The higher benign call rate with the GSC has impacted our clinical care; it has resulted in a 68.6% reduction of surgical intervention in the combined GSC and GEC cohorts. There was also a reduction in the percentage of patients with cyto-I nodules treated with TT by 36% in GSC-suspicious cohort compared with GEC-suspicious cohort. Ongoing clinical follow-up will be needed to clarify the long-term clinical impact of the new assay. It is not clear whether this is related to the switch in assays, changes in clinical practice reflecting new data and guidelines (6), or a combination of both.
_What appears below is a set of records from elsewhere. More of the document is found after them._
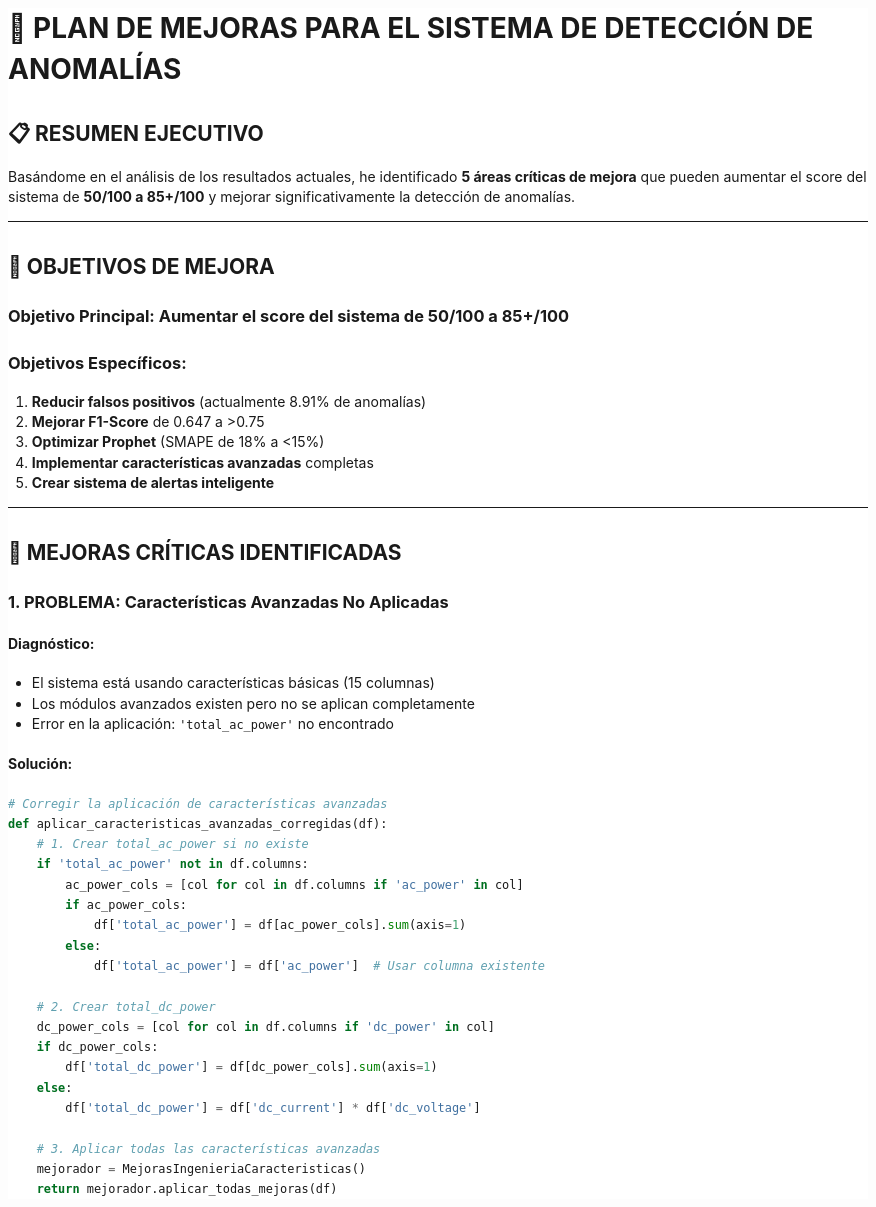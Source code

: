 # 🚀 PLAN DE MEJORAS PARA EL SISTEMA DE DETECCIÓN DE ANOMALÍAS

## 📋 RESUMEN EJECUTIVO

Basándome en el análisis de los resultados actuales, he identificado **5 áreas críticas de mejora** que pueden aumentar el score del sistema de **50/100 a 85+/100** y mejorar significativamente la detección de anomalías.

---

## 🎯 OBJETIVOS DE MEJORA

### **Objetivo Principal:** Aumentar el score del sistema de 50/100 a 85+/100

### **Objetivos Específicos:**
1. **Reducir falsos positivos** (actualmente 8.91% de anomalías)
2. **Mejorar F1-Score** de 0.647 a >0.75
3. **Optimizar Prophet** (SMAPE de 18% a <15%)
4. **Implementar características avanzadas** completas
5. **Crear sistema de alertas inteligente**

---

## 🔧 MEJORAS CRÍTICAS IDENTIFICADAS

### **1. PROBLEMA: Características Avanzadas No Aplicadas**

#### **Diagnóstico:**
- El sistema está usando características básicas (15 columnas)
- Los módulos avanzados existen pero no se aplican completamente
- Error en la aplicación: `'total_ac_power'` no encontrado

#### **Solución:**
```python
# Corregir la aplicación de características avanzadas
def aplicar_caracteristicas_avanzadas_corregidas(df):
    # 1. Crear total_ac_power si no existe
    if 'total_ac_power' not in df.columns:
        ac_power_cols = [col for col in df.columns if 'ac_power' in col]
        if ac_power_cols:
            df['total_ac_power'] = df[ac_power_cols].sum(axis=1)
        else:
            df['total_ac_power'] = df['ac_power']  # Usar columna existente
    
    # 2. Crear total_dc_power
    dc_power_cols = [col for col in df.columns if 'dc_power' in col]
    if dc_power_cols:
        df['total_dc_power'] = df[dc_power_cols].sum(axis=1)
    else:
        df['total_dc_power'] = df['dc_current'] * df['dc_voltage']
    
    # 3. Aplicar todas las características avanzadas
    mejorador = MejorasIngenieriaCaracteristicas()
    return mejorador.aplicar_todas_mejoras(df)
```

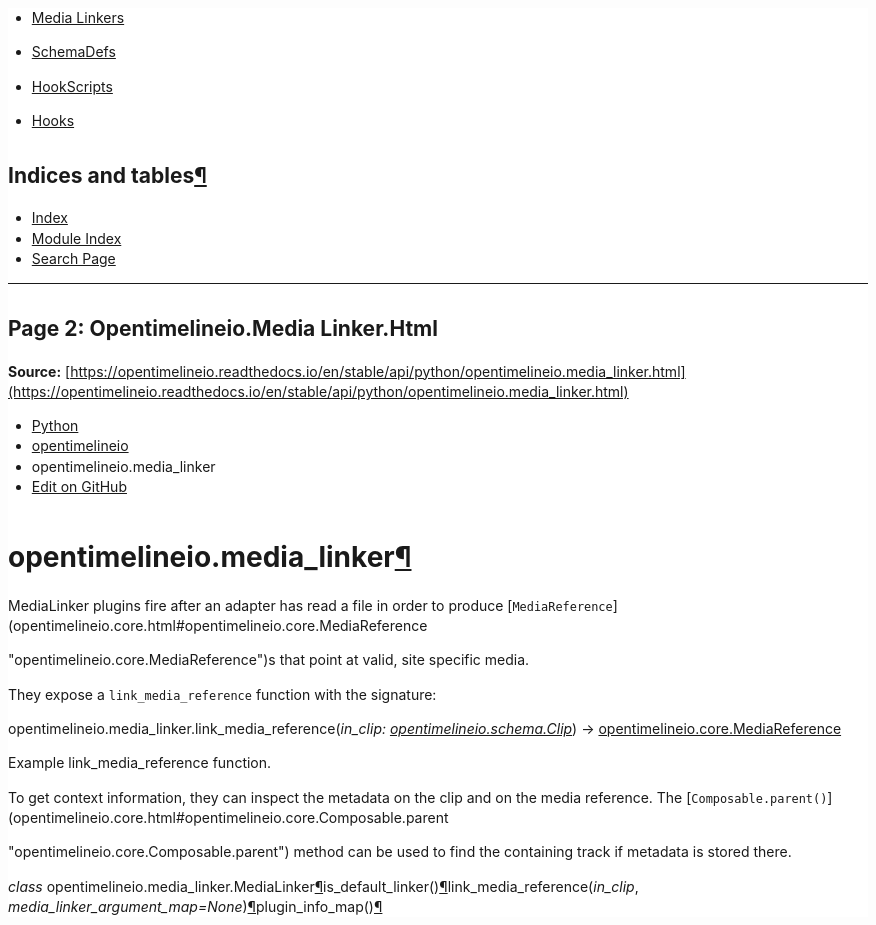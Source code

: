   + [Media Linkers](tutorials/otio-plugins.html#media-linkers)

  + [SchemaDefs](tutorials/otio-plugins.html#schemadefs)

  + [HookScripts](tutorials/otio-plugins.html#hookscripts)

  + [Hooks](tutorials/otio-plugins.html#hooks)


## Indices and tables[¶](#indices-and-tables "Permalink to this heading")

* [Index](genindex.html)
* [Module Index](py-modindex.html)
* [Search Page](search.html)

---



## Page 2: Opentimelineio.Media Linker.Html

**Source:** [https://opentimelineio.readthedocs.io/en/stable/api/python/opentimelineio.media_linker.html](https://opentimelineio.readthedocs.io/en/stable/api/python/opentimelineio.media_linker.html)

* [Python](../../python_reference.html)
* [opentimelineio](opentimelineio.html)
* opentimelineio.media\_linker
* [Edit on GitHub](https://github.com/AcademySoftwareFoundation/OpenTimelineIO/blob/4440afaa27b16f81cdf81215ce4d0b08e1424148/docs/api/python/opentimelineio.media_linker.rst)


# opentimelineio.media\_linker[¶](#module-opentimelineio.media_linker "Permalink to this heading")

MediaLinker plugins fire after an adapter has read a file in order to produce
[`MediaReference`](opentimelineio.core.html#opentimelineio.core.MediaReference

"opentimelineio.core.MediaReference")s that point at valid, site specific media.

They expose a `link_media_reference` function with the signature:

opentimelineio.media\_linker.link\_media\_reference(*in\_clip: [opentimelineio.schema.Clip](opentimelineio.schema.html#opentimelineio.schema.Clip "opentimelineio.schema.Clip")*) → [opentimelineio.core.MediaReference](opentimelineio.core.html#opentimelineio.core.MediaReference "opentimelineio.core.MediaReference")

Example link\_media\_reference function.

To get context information, they can inspect the metadata on the clip and on the
media reference. The
[`Composable.parent()`](opentimelineio.core.html#opentimelineio.core.Composable.parent

"opentimelineio.core.Composable.parent") method can be used to find the
containing track if metadata is stored there.

*class* opentimelineio.media\_linker.MediaLinker[¶](#opentimelineio.media_linker.MediaLinker "Permalink to this definition")is\_default\_linker()[¶](#opentimelineio.media_linker.MediaLinker.is_default_linker "Permalink to this definition")link\_media\_reference(*in\_clip*, *media\_linker\_argument\_map=None*)[¶](#opentimelineio.media_linker.MediaLinker.link_media_reference "Permalink to this definition")plugin\_info\_map()[¶](#opentimelineio.media_linker.MediaLinker.plugin_info_map "Permalink to this definition")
Our current study has several limitations. Given the recent implementation of GSC, the follow-up period is short, and the sample size is smaller than the GEC cohort. We cannot exclude a possibility that a higher benign call rate actually implies an increase in false negative results, thus missing a diagnosis of TC. Based on blinded validation study done in FNA samples of which 384 had corresponding histopathological specimens, the likelihood is not high but it cannot be excluded (3,14). In addition, selection bias cannot be avoided in this situation as operated molecularly benign nodules likely differ from those triaged to clinical follow-up. The reduction in surgical intervention seen in the GSC cohort could also be due to shorter follow-up as surgical intervention of benign nodules may increase over time once they have grown to the point of causing compressive symptoms or requiring repeat biopsy. In addition to the GSC or GEC benign nodules, 35% of suspicious cases have not undergone surgical intervention. We are planning to continue collection of clinical data for these patients to see long-term outcomes. Also, because this is a retrospective analysis, there is the potential for referral and sample bias. Cyto-I nodules with either clinically or sonographically worrisome features had a higher possibility of going to surgery without molecular testing and, therefore, would be excluded from our study. This may have skewed our cohort to include more “benign” cyto-I nodules. Finally, these data are limited to the GEC and GSC tests. We have not systematically analyzed other commercially available molecular diagnostic tests.
There are several important strengths of our cohort: our data set includes the highest number of GSC cases published to date. There was a low nondiagnostic rate on the molecular testing, and histopathology results were available in 70% of molecularly suspicious cases. All cytology results were read by academic pathologists highly specialized in thyroid pathology who were blinded to the results of the molecular testing since those were obtained subsequent to the cytology reading.
In summary, our early experience from a single academic tertiary center shows a statistically significant increase in benign call rates for GSC compared with GEC, with improvement in specificity and PPV while maintaining high sensitivity and NPV. The benign call rate in thyroid nodules with HC particularly showed dramatic improvement. Surgical intervention has reduced by 66% in the combined GSC and GEC cohorts. Longer term follow-up and larger studies will be required to fully determine the clinical accuracy of GSC in TC.
Footnotes
Author Disclosure Statement
No competing financial interests exist.